Olympics: Ogba remains optimistic despite poor showing

By ONOCHIE ANIBEZE in USA
When an athlete is coasting to the finish line in fine technique  but doesn’t place among the winners, a coach may understand the problem. The coach may have to work on the athlete’s endurance or speed or both.

But when an athlete is exerting so much energy, struggling (and tearing belle as they say in local parlance) and even his face showing that he has given his all and still places last, any good coach would know that the athlete has nothing more to offer.

The latter appears how best to capture the male athletes Nigeria presented at the Penn Relays in Philadelphia at the weekend.

For six weeks they have been training in At lanta but at the Penn Relays they showed no Olympic stuff in them.  The men’s 4x100m team returned 39.98, a time slower than the sub 39 secs they returned at the Maputo Games. So what have they gained from the training in Atlanta?
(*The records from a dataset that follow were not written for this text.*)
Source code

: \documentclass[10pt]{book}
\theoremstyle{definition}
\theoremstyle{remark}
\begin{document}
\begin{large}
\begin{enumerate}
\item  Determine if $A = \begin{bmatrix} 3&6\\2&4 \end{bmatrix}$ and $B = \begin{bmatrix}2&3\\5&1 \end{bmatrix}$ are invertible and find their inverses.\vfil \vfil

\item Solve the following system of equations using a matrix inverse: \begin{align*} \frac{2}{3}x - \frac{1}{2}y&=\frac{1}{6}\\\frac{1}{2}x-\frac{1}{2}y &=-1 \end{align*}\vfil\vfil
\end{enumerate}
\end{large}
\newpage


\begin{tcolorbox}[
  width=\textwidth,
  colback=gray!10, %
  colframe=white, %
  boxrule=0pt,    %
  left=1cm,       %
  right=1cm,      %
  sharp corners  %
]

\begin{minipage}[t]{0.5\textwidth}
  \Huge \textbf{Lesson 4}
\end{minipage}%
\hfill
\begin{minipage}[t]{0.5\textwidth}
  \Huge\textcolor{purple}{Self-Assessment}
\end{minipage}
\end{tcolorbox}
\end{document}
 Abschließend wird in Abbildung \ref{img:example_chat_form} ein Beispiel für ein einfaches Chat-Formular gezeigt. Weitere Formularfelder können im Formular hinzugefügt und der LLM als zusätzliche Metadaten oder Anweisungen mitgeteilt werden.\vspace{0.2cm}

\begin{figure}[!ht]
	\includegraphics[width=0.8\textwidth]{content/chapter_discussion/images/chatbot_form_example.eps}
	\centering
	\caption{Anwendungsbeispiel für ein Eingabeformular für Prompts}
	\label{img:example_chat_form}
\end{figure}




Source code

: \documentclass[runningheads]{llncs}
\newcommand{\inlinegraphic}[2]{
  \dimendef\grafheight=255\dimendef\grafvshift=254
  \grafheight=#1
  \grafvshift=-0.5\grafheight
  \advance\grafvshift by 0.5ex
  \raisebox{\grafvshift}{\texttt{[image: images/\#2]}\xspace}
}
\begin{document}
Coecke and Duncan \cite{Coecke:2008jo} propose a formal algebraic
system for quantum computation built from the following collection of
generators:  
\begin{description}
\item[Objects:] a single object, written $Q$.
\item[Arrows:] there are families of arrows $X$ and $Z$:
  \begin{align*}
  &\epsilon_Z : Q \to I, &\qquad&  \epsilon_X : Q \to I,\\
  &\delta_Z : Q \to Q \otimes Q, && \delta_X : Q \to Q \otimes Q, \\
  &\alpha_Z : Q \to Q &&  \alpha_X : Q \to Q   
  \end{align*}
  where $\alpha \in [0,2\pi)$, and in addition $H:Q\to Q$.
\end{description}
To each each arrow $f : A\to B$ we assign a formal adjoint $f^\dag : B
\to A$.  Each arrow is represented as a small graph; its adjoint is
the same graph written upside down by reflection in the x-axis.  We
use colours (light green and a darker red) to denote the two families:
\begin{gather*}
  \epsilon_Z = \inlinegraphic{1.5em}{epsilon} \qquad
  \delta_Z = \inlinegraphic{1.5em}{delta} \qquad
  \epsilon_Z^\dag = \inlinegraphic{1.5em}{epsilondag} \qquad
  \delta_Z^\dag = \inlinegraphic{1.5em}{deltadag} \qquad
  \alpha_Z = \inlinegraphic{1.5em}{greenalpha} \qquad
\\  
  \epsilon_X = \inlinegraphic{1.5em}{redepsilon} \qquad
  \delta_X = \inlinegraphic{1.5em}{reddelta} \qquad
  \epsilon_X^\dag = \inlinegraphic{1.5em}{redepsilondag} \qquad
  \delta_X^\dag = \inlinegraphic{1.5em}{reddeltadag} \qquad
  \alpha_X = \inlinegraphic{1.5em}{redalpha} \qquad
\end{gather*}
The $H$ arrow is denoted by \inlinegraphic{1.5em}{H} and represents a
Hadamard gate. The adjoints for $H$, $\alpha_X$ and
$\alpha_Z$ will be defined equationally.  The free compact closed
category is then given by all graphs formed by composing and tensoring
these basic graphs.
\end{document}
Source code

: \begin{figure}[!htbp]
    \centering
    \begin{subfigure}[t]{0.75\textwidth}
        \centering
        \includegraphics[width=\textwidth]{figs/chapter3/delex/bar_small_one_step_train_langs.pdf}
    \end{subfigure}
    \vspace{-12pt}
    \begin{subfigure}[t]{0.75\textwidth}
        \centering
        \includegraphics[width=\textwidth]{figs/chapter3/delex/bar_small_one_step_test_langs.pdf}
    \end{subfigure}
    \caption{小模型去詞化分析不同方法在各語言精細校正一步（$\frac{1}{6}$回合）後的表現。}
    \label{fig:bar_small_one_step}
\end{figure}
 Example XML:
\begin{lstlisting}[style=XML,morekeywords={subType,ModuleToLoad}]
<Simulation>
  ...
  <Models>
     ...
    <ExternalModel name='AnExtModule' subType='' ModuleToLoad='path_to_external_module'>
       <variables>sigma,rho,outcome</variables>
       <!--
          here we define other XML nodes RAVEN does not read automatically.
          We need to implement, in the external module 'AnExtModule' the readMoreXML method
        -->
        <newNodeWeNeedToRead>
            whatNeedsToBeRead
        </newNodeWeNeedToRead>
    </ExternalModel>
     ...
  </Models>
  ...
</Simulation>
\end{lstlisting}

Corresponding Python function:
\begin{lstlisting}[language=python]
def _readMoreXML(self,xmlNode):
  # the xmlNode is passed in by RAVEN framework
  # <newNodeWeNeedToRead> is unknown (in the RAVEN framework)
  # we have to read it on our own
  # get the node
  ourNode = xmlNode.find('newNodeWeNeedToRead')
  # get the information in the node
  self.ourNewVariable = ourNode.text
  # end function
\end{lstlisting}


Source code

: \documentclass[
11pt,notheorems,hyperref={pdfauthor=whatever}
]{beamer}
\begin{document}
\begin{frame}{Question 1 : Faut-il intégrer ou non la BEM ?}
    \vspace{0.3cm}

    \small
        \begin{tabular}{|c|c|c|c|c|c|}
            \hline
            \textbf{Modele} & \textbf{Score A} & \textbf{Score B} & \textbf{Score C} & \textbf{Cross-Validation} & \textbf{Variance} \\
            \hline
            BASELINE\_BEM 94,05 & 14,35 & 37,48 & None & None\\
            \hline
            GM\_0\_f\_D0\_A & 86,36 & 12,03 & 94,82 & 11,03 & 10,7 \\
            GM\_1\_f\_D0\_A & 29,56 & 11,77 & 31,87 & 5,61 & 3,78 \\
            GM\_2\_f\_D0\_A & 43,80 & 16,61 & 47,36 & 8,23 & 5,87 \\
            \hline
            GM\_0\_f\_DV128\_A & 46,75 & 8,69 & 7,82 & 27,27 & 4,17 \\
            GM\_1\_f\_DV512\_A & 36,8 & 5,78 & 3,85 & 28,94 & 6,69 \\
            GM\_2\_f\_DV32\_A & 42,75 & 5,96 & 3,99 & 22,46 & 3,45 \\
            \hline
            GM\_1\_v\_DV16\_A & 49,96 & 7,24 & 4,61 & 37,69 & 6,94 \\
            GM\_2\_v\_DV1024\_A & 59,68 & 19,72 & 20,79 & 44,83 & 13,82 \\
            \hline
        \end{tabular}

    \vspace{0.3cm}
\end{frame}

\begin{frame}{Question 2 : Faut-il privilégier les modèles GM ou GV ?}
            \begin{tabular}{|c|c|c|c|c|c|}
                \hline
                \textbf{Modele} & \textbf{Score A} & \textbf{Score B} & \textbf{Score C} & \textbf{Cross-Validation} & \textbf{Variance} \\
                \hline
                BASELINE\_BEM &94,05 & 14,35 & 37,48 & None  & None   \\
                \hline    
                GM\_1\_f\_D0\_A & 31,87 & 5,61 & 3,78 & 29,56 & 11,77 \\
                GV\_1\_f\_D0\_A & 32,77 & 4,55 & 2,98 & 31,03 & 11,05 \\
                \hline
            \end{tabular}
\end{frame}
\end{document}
“It is cold here and the track was also a problem as we were not used to it,” one of the athletes that ran the 4x400m relay offered. They placed last. His reason would not sink in this time of the Olympics. But the athletes have not been treated well by the National Sports Commission that didn’t pay them any allowance for the six weeks they have been here training. They were only informed Monday morning that the AFN would pay them one month training grant this week.

Solomon Ogba, the President of Athletics Federation of Nigeria was not taken aback by the performance of the Nigerian athletes here.

“We have a plan B and by the time we will get to the Olympics there would have been changes in the team. It is not fair to lose hope in the team,” Ogba said.

He is banking on some athletes who will eventually join the team. Among them are new athletes.

Idara Otu, the girl that ran the first leg in the 4x100m, for example, was running for Nigeria for the first time. She had not even been to Nigeria. She has run a 52 secs in the 400m this year. They were, however not impressive in their 5th place finishing.

“I think that we will do better with time,” Gabriel Okon offered minutes after the race.

“By the time Noah Akwu and Abiola join our team they will be better,” he said.

While the female relay teams have qualified for the Olympics, the men are yet to qualify.

Ogba said that after races in the Warri Grand Prix, the African Championship in Benin Republic and one or two more events Nigeria will participate in the men’s relay teams would hopefully qualify. Mary Onyali thinks so too. She said that it would be wrong to draw conclusions after the Penn Relays.

Nigeria’s 4x100m female team, as usual, saved Nigeria’s face by placing third with a time of 43.92. Should one celebrate that as the Olympics approach? Time will tell.